Stored data entries:
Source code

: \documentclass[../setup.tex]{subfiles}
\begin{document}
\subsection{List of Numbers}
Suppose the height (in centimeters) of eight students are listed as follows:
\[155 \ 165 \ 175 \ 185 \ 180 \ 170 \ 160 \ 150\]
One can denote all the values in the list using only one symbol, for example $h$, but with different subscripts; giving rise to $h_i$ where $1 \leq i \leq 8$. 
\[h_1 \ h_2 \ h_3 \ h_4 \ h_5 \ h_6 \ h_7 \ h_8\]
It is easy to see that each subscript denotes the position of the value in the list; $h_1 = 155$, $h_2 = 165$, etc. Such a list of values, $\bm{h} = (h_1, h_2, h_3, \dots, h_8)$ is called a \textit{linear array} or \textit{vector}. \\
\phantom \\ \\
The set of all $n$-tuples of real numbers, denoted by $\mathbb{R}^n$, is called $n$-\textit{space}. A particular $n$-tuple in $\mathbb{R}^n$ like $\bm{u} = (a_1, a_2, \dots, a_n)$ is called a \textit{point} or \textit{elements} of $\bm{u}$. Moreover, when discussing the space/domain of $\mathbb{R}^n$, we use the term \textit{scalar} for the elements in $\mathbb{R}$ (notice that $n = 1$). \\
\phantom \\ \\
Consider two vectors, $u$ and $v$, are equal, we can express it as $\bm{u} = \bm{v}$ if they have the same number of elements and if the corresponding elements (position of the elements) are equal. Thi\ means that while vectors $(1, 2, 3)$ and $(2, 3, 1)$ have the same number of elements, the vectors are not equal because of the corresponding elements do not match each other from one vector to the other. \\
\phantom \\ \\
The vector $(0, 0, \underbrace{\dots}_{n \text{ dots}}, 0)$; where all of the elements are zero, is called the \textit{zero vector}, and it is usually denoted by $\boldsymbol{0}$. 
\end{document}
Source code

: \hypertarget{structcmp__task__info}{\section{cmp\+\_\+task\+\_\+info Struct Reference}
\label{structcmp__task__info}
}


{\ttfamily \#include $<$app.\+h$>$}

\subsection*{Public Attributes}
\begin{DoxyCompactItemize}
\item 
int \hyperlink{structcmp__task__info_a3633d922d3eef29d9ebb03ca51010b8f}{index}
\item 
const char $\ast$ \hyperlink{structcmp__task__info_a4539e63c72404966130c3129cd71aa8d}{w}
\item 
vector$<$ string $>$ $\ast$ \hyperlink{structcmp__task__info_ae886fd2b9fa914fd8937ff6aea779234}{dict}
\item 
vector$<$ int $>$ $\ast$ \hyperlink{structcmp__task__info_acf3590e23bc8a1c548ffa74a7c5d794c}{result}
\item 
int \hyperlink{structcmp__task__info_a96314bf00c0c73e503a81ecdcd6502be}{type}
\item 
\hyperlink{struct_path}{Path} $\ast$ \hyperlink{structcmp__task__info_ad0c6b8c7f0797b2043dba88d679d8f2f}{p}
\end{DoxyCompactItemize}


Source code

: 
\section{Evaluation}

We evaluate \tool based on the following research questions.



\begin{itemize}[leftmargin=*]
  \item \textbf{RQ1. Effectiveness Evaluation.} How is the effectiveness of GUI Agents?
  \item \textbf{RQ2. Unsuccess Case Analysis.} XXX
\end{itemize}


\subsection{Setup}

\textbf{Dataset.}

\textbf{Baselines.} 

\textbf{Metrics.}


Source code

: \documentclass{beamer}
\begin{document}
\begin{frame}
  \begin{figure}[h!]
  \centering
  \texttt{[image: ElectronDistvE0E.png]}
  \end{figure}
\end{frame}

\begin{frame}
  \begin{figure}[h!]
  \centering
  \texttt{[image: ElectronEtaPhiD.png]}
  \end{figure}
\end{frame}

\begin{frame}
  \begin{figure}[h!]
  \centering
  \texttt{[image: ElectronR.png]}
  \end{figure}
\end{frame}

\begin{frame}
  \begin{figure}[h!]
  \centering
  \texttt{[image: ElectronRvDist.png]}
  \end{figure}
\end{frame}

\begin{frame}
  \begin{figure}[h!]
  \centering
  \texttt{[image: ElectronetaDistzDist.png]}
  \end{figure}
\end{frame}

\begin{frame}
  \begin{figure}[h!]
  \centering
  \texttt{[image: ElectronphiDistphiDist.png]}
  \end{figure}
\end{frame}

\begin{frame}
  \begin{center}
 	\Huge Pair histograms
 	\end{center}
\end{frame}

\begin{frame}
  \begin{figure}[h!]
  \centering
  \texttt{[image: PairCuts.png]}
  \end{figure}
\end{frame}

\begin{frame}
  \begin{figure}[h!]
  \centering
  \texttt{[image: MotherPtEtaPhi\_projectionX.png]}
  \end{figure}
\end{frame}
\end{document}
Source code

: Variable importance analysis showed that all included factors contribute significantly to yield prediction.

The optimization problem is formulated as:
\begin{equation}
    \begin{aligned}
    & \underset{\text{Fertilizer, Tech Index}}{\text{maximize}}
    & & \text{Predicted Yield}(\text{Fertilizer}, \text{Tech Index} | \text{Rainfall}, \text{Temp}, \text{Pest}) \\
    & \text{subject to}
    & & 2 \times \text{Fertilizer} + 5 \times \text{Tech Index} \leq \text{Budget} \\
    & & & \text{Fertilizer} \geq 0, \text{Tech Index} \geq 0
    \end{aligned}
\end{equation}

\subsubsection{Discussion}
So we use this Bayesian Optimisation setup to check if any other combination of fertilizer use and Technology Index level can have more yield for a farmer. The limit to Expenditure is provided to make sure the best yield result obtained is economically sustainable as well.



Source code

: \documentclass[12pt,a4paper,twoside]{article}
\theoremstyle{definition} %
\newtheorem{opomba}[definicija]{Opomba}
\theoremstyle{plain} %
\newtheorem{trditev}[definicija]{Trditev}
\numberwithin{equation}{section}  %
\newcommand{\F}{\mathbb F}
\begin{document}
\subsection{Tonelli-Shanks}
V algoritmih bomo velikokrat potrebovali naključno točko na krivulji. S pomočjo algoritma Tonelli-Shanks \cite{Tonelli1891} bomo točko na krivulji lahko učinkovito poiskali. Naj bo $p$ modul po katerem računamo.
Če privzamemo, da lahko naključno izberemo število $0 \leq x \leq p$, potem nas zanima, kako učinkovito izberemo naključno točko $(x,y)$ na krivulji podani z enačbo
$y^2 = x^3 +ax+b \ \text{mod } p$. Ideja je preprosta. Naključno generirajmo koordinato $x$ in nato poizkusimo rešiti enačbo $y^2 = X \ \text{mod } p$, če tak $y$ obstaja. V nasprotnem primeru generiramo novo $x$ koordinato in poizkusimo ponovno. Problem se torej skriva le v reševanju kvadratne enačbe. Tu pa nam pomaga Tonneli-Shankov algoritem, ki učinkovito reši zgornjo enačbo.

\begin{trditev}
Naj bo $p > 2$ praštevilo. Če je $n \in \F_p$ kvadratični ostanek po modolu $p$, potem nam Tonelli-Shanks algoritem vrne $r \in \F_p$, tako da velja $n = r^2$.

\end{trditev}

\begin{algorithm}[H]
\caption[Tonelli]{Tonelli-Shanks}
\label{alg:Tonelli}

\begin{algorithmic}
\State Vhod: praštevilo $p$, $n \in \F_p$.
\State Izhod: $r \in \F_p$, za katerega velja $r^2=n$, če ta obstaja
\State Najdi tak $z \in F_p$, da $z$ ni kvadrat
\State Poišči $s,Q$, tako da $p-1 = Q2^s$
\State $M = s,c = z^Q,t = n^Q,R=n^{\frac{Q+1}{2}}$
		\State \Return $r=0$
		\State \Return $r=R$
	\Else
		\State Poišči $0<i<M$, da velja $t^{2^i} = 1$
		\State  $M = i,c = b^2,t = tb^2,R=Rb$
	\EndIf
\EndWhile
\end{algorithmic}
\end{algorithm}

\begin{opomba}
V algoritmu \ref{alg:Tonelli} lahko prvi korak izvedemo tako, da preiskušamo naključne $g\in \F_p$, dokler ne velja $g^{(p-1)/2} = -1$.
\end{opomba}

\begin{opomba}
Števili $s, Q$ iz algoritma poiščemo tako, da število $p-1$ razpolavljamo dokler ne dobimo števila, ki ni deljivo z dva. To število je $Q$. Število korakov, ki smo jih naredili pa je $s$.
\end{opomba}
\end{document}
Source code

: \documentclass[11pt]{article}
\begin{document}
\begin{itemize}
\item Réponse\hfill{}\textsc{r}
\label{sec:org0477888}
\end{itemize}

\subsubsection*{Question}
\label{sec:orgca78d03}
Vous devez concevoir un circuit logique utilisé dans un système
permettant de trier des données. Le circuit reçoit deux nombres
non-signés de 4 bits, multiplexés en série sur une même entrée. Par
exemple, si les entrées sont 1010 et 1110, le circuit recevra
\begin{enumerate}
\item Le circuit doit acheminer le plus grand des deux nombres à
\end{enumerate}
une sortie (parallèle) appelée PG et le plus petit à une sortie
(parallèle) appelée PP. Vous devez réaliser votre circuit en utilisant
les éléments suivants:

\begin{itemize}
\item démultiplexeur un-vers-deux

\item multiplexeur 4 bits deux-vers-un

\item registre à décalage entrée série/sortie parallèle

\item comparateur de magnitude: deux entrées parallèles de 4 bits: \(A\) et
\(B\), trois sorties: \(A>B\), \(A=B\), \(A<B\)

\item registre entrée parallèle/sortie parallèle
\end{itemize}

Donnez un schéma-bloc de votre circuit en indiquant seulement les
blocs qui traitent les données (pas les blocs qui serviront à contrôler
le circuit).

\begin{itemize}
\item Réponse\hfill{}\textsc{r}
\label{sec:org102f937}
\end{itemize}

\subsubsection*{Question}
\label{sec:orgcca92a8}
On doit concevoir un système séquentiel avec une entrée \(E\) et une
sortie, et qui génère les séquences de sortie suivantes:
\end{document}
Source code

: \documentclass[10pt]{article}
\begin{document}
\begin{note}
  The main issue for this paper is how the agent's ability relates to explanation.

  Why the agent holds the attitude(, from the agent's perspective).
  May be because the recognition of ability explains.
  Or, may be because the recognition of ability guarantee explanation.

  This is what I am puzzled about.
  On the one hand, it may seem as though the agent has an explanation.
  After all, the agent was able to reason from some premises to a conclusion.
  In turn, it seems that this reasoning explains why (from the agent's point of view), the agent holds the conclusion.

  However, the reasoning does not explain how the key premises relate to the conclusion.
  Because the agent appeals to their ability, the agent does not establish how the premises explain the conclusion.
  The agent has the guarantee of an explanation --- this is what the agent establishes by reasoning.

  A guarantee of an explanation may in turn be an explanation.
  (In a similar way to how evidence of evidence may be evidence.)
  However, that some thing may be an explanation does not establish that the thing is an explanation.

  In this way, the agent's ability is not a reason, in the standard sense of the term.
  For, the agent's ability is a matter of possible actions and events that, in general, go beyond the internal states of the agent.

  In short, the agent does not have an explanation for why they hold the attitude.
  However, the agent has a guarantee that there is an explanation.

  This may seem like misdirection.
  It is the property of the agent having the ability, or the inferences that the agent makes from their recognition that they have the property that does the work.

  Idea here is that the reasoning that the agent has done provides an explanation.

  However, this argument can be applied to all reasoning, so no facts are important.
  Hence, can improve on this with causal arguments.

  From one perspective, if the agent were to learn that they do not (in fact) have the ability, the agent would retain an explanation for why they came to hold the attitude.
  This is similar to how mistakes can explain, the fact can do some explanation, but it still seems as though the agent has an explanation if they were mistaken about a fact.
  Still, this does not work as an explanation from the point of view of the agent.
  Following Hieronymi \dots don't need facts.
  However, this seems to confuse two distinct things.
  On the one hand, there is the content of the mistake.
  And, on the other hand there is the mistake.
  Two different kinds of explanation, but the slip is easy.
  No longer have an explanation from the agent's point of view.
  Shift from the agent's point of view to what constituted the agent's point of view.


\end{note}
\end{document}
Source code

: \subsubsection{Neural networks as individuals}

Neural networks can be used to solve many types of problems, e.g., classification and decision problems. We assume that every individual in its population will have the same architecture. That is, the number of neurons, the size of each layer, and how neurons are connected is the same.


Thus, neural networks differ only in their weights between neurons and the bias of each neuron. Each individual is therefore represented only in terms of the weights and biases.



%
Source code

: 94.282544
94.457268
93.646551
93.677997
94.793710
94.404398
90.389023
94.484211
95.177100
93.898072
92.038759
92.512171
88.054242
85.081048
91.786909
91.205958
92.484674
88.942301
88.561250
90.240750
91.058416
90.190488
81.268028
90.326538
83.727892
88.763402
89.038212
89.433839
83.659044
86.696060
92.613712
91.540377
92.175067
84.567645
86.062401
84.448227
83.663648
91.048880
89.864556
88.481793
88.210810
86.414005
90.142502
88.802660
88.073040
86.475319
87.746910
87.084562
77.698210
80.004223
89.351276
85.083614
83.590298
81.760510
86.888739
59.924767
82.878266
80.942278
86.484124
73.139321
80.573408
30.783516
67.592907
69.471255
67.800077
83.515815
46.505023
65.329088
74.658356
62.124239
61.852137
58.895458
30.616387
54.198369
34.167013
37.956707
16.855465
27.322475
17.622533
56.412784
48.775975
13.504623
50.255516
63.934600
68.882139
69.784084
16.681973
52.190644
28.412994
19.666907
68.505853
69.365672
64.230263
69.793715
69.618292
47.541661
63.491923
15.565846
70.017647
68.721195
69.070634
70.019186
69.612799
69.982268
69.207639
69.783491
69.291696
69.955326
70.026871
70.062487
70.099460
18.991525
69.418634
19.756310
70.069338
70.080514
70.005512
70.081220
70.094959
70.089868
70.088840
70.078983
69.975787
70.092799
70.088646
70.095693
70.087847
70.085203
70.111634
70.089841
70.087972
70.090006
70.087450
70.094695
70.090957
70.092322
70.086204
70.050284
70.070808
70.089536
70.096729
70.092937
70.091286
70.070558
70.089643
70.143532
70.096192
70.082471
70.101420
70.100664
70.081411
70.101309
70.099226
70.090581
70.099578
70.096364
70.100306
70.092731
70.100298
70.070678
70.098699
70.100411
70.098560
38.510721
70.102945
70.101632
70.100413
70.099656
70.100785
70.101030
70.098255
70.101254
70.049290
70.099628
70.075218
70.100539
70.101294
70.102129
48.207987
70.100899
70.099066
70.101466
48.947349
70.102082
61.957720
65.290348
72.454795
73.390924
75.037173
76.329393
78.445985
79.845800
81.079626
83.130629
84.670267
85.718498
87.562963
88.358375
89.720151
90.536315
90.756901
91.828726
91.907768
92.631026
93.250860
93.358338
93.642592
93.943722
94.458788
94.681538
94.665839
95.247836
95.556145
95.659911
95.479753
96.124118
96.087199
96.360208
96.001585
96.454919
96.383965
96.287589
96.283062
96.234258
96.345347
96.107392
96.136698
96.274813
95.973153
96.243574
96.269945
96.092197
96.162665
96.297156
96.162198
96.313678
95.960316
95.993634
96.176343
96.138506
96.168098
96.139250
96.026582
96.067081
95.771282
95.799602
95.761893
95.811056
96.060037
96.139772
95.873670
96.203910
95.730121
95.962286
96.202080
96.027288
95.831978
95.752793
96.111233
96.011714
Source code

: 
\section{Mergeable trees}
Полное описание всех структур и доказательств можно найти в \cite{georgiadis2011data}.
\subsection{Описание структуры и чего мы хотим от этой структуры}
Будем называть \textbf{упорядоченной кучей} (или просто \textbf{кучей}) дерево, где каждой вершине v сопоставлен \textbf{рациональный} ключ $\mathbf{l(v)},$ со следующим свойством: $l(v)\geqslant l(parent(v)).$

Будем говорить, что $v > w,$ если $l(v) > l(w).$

## What is being asked
Only lines that contain "result" are needed, so copy each of them from the data.

## Answer space
vector$<$ int $>$ $\ast$ \hyperlink{structcmp__task__info_acf3590e23bc8a1c548ffa74a7c5d794c}{result}
So we use this Bayesian Optimisation setup to check if any other combination of fertilizer use and Technology Index level can have more yield for a farmer. The limit to Expenditure is provided to make sure the best yield result obtained is economically sustainable as well.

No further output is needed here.